Go through the material and return every line that contains the string "высоты".

★ ★ ★ ★ ★ ★ ★

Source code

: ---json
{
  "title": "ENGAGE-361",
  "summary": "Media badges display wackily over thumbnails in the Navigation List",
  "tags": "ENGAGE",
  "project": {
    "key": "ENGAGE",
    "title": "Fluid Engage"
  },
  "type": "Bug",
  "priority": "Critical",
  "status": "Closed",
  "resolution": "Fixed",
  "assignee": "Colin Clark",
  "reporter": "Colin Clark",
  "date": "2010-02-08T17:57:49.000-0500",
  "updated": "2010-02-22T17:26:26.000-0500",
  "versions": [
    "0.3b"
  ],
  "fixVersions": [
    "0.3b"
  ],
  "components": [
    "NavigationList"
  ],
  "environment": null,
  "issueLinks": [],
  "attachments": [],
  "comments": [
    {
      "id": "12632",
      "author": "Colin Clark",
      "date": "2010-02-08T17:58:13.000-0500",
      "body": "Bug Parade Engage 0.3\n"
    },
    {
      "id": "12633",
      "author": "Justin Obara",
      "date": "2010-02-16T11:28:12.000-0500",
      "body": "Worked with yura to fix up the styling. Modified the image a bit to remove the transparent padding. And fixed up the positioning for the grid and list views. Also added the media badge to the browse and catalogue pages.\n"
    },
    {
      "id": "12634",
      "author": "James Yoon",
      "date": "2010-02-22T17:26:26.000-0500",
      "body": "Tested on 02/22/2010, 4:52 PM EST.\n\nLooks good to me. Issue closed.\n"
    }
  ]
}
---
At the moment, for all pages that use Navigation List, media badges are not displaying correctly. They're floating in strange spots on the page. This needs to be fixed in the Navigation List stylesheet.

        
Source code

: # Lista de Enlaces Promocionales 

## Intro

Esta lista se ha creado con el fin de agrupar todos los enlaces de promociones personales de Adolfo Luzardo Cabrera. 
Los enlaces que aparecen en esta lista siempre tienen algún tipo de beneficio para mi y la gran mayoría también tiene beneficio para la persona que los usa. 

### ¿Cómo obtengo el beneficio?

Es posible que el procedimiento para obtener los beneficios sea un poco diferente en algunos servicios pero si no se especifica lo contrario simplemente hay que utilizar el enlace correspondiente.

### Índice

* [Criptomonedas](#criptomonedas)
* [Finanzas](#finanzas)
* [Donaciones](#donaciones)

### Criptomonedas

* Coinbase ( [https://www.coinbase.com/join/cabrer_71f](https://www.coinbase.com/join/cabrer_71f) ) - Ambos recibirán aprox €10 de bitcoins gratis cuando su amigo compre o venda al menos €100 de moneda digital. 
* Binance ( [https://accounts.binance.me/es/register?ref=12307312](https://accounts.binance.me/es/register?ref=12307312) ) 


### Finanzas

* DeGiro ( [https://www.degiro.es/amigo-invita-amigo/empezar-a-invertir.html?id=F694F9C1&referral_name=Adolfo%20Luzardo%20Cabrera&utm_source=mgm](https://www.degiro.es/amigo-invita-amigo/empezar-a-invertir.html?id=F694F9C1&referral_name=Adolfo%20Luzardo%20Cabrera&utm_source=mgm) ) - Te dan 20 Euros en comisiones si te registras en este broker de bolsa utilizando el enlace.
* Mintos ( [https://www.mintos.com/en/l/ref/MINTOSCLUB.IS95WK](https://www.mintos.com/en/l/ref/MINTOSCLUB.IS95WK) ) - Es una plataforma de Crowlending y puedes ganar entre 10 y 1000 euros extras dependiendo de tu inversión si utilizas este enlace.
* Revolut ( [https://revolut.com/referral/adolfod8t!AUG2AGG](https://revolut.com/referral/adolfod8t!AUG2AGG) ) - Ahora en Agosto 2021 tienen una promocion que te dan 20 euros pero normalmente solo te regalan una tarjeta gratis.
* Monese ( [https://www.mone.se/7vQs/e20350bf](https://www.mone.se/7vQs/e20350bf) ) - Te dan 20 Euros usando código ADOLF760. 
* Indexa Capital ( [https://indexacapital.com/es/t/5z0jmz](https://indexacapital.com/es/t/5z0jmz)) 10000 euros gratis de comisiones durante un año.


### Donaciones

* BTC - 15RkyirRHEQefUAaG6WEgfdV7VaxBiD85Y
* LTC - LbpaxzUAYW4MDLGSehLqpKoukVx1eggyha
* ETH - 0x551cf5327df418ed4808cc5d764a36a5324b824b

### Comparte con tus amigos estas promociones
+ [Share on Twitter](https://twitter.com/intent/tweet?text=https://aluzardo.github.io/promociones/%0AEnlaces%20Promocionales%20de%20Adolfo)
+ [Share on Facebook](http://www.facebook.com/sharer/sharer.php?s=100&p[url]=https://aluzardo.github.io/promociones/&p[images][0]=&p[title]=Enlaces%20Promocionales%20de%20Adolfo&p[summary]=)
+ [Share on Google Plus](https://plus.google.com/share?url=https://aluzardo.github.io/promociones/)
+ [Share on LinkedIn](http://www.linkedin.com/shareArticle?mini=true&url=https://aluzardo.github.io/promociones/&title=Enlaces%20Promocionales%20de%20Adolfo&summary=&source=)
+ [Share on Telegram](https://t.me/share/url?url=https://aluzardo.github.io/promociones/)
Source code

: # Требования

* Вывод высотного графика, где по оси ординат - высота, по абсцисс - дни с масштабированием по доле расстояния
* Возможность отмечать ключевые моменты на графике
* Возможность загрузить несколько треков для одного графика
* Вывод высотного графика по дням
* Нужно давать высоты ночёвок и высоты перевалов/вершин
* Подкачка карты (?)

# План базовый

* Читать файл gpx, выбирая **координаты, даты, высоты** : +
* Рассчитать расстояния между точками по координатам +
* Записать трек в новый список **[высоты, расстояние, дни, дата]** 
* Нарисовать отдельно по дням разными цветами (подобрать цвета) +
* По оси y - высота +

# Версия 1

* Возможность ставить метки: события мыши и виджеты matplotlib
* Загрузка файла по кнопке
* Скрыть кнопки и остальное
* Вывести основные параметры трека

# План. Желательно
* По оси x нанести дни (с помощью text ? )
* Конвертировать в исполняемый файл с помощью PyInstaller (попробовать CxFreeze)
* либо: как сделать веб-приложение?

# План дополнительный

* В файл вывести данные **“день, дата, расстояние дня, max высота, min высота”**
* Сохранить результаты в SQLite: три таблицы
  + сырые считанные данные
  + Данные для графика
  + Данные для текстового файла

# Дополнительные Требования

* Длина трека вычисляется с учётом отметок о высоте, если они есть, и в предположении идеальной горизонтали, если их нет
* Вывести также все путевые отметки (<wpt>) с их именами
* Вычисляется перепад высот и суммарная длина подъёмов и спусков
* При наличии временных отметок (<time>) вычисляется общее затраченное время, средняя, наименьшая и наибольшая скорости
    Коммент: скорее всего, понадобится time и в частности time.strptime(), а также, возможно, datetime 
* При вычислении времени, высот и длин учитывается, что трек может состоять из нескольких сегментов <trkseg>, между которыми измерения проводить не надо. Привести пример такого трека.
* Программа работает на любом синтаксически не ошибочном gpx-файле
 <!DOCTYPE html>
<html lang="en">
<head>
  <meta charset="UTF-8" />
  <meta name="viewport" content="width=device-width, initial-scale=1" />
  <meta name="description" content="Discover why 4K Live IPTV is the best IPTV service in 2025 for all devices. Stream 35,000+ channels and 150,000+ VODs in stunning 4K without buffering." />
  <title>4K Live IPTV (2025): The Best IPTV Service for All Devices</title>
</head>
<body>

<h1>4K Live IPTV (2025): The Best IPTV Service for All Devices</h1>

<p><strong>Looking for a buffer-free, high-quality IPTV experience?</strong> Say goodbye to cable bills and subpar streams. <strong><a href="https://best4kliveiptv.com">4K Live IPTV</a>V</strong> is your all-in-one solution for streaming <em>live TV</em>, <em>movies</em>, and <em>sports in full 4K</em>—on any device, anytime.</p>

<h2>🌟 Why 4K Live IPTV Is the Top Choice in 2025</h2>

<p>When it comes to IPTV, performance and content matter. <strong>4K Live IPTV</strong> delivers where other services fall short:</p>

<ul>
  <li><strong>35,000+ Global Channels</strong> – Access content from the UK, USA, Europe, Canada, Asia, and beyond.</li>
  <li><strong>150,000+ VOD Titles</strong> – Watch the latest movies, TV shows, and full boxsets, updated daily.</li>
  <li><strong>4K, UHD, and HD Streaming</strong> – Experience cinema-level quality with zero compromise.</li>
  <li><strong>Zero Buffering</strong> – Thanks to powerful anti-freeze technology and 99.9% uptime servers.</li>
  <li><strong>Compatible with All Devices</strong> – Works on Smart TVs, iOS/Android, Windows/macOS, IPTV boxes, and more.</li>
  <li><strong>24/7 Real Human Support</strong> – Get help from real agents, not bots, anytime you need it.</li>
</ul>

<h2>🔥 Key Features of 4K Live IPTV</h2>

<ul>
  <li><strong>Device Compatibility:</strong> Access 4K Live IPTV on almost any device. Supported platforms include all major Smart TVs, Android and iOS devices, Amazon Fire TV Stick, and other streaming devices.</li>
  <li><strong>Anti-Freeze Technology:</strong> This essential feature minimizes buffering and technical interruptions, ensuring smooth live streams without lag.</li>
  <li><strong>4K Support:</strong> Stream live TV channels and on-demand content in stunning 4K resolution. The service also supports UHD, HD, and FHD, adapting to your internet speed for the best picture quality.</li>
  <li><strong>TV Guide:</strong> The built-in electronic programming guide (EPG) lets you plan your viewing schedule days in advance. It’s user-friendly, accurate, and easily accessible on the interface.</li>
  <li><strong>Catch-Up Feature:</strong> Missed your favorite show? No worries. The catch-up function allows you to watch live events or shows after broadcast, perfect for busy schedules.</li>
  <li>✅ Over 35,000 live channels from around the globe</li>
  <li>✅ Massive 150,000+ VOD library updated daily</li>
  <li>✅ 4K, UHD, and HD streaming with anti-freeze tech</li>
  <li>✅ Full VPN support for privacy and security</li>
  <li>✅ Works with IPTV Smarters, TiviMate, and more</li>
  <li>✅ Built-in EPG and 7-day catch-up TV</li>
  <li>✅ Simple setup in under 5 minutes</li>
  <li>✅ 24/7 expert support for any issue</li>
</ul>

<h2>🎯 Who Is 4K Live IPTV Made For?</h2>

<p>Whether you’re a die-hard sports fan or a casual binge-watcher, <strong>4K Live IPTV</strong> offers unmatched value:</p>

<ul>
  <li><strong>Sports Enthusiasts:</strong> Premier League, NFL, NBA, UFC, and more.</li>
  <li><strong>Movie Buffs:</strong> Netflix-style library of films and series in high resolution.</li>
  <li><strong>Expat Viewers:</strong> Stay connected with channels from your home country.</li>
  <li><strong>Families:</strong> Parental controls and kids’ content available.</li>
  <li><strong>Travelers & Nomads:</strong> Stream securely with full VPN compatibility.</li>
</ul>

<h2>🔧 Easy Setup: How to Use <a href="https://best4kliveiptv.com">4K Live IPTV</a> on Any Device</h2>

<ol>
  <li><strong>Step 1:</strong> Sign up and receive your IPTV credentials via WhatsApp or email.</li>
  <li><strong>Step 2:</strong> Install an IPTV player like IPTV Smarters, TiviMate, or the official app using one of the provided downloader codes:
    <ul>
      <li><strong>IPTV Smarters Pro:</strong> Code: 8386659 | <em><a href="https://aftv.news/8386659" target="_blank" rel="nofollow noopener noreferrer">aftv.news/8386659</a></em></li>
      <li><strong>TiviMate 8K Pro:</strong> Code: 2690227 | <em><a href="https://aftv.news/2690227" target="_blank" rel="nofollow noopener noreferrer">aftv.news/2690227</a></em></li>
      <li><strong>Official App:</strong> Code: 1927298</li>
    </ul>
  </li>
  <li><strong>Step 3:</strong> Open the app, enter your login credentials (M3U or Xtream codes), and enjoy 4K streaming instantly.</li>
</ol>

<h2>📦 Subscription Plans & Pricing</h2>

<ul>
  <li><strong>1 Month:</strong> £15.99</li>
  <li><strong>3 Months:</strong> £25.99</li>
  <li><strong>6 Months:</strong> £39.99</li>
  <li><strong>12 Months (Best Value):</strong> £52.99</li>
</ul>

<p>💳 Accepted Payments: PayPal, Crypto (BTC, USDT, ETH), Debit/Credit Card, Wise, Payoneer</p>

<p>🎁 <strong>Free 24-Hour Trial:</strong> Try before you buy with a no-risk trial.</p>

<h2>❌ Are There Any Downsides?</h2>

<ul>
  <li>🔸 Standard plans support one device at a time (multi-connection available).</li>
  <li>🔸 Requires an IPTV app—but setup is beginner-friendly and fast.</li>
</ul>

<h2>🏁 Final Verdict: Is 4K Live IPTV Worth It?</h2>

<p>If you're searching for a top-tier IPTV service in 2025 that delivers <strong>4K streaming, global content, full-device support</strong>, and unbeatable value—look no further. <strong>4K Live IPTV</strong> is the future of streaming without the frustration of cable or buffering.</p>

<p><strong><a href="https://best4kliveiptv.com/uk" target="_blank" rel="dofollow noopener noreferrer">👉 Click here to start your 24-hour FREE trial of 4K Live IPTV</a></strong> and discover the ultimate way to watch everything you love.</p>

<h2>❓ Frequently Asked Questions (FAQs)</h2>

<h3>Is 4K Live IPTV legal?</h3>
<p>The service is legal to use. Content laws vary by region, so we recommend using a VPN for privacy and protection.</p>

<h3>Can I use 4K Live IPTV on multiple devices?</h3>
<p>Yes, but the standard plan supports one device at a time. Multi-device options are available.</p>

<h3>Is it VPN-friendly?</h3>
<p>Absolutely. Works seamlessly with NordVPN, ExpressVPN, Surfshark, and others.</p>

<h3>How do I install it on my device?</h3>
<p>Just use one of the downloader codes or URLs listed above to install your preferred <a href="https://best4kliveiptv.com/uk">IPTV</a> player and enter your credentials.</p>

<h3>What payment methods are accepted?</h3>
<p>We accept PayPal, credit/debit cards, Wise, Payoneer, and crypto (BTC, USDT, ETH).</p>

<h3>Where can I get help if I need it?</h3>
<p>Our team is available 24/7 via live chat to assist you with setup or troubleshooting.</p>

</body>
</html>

★ ★ ★ ★ ★ ★ ★

• [ANSWER BOX]:
* Нужно давать высоты ночёвок и высоты перевалов/вершин
* Читать файл gpx, выбирая **координаты, даты, высоты** : +
* Записать трек в новый список **[высоты, расстояние, дни, дата]** 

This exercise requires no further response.